> **What you need to do**: For the records below, give the number of lines where the string "proof" occurs. Include nothing else.

Recorded data

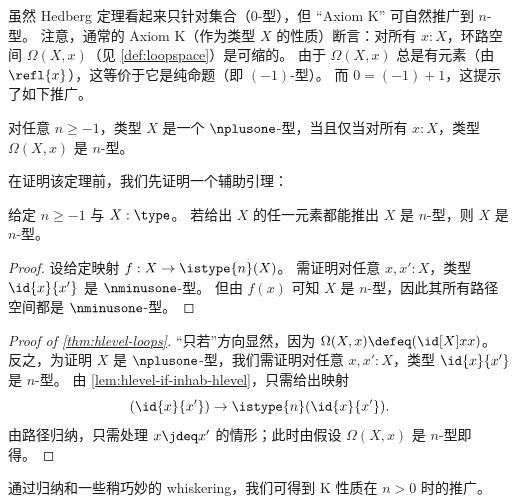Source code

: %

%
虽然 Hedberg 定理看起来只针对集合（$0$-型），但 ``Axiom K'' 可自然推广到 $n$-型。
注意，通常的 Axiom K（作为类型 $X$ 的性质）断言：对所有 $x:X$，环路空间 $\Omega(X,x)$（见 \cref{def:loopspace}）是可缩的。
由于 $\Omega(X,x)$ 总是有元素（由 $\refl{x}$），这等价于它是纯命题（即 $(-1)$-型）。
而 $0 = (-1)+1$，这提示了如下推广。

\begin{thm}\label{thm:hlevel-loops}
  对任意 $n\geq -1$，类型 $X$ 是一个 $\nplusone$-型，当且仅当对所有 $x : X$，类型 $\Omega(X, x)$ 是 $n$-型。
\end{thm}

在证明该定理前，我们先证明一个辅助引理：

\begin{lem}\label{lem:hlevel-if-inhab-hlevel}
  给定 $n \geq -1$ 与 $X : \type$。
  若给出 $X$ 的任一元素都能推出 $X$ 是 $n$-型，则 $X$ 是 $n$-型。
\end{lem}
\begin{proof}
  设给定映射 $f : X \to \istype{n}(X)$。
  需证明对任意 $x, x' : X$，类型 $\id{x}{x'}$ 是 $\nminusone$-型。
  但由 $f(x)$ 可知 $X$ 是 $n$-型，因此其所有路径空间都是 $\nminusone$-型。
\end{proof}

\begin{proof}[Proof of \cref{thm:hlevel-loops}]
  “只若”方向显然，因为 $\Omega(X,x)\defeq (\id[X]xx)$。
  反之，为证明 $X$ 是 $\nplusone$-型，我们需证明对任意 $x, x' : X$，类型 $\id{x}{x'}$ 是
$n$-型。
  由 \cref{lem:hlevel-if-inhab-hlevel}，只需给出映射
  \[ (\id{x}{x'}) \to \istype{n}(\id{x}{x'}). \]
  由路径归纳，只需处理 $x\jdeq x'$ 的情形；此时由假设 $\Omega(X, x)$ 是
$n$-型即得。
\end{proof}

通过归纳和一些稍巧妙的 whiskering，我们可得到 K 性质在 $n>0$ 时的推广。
--
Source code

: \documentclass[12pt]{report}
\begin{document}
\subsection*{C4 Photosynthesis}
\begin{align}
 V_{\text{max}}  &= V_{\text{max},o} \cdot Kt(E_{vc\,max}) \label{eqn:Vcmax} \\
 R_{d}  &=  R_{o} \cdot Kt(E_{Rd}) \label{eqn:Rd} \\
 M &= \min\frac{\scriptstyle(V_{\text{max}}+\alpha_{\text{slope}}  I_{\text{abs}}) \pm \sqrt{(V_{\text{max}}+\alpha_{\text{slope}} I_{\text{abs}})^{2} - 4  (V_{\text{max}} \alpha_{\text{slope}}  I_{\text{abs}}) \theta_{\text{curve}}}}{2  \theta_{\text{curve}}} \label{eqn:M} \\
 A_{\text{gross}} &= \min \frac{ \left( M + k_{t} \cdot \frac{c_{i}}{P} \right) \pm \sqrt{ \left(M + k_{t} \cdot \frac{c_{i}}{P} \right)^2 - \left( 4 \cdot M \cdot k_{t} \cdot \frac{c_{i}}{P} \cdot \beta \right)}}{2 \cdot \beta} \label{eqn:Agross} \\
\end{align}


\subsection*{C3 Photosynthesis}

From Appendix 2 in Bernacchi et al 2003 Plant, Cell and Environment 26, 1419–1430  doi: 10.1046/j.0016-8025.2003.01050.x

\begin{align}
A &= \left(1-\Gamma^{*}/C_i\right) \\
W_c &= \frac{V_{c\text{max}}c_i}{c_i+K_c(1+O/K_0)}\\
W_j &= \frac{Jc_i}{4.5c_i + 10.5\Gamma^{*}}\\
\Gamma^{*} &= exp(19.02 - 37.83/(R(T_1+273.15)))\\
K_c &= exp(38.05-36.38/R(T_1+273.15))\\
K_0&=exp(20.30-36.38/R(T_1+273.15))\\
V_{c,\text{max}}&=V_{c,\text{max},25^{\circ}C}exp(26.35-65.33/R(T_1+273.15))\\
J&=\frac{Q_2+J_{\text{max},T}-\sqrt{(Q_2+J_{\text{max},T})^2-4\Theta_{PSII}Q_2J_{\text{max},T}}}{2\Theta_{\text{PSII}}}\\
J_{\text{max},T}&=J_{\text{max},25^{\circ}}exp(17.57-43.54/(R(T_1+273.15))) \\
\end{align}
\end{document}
* * *
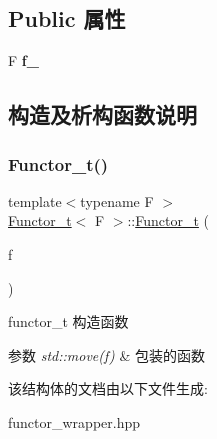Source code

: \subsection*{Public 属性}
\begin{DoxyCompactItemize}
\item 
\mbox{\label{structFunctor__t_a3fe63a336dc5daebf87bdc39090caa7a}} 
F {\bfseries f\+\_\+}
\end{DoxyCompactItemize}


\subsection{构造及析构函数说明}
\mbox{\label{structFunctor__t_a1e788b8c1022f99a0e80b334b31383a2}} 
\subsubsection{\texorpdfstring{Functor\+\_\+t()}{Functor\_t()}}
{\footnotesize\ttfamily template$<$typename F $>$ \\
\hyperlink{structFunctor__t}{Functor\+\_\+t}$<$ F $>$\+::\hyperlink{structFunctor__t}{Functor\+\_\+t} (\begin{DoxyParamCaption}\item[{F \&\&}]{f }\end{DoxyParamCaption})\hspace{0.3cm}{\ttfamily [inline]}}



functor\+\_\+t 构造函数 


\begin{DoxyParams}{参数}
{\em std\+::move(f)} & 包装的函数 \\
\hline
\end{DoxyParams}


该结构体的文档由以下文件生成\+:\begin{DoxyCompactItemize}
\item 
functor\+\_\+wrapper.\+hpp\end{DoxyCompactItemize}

> **Exercise output**: 4